- Phenotypic evolution of agricultural crops. Plants have evolved to become bigger, less able to run away, and more delicious to herbivores, and breeders can use insights into that domestication process to develop an ideotype for multipurpose crops adapted to sustainable agriculture.
- The taming of the weed: Developmental plasticity facilitated plant domestication. The authors made plants less lazy, more attractive, and easier to cook — all by simply hanging out with them for a season or two. And so did early farmers.

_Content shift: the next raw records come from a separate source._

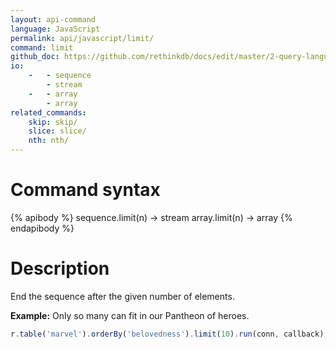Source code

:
 ```yaml
---
layout: api-command 
language: JavaScript
permalink: api/javascript/limit/
command: limit 
github_doc: https://github.com/rethinkdb/docs/edit/master/2-query-language/api/javascript/transformations/limit.md
io:
    -   - sequence
        - stream
    -   - array
        - array
related_commands:
    skip: skip/
    slice: slice/
    nth: nth/
---
```


# Command syntax #

{% apibody %}
sequence.limit(n) &rarr; stream
array.limit(n) &rarr; array
{% endapibody %}

# Description #


End the sequence after the given number of elements.

__Example:__ Only so many can fit in our Pantheon of heroes.

```js
r.table('marvel').orderBy('belovedness').limit(10).run(conn, callback)
```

- Revisiting the concept of the ‘Neolithic Founder Crops’ in southwest Asia. The earliest farmers in the Fertile Crescent did not do the above for just a single, standard basket of 8 crops.
- The Fits and Starts of Indian Rice Domestication: How the Movement of Rice Across Northwest India Impacted Domestication Pathways and Agricultural Stories. Rice began to be cultivated in India in the Ganges valley, moved in a semi-cultivated state to the Indus, got fully domesticated there, then met Chinese rice. No word on what else was in the basket.
- Analysis of Domestication Loci in Wild Rice Populations. Australian populations of wild rice have never been anywhere near cultivated rice, but could easily be domesticated.
- Selection and adaptive introgression guided the complex evolutionary history of the European common bean. The first introductions were from the Andean genepool, but then there was introgression from that into the Mesoamerican, and both spread around Europe. A bit like Indian meeting Chinese rice?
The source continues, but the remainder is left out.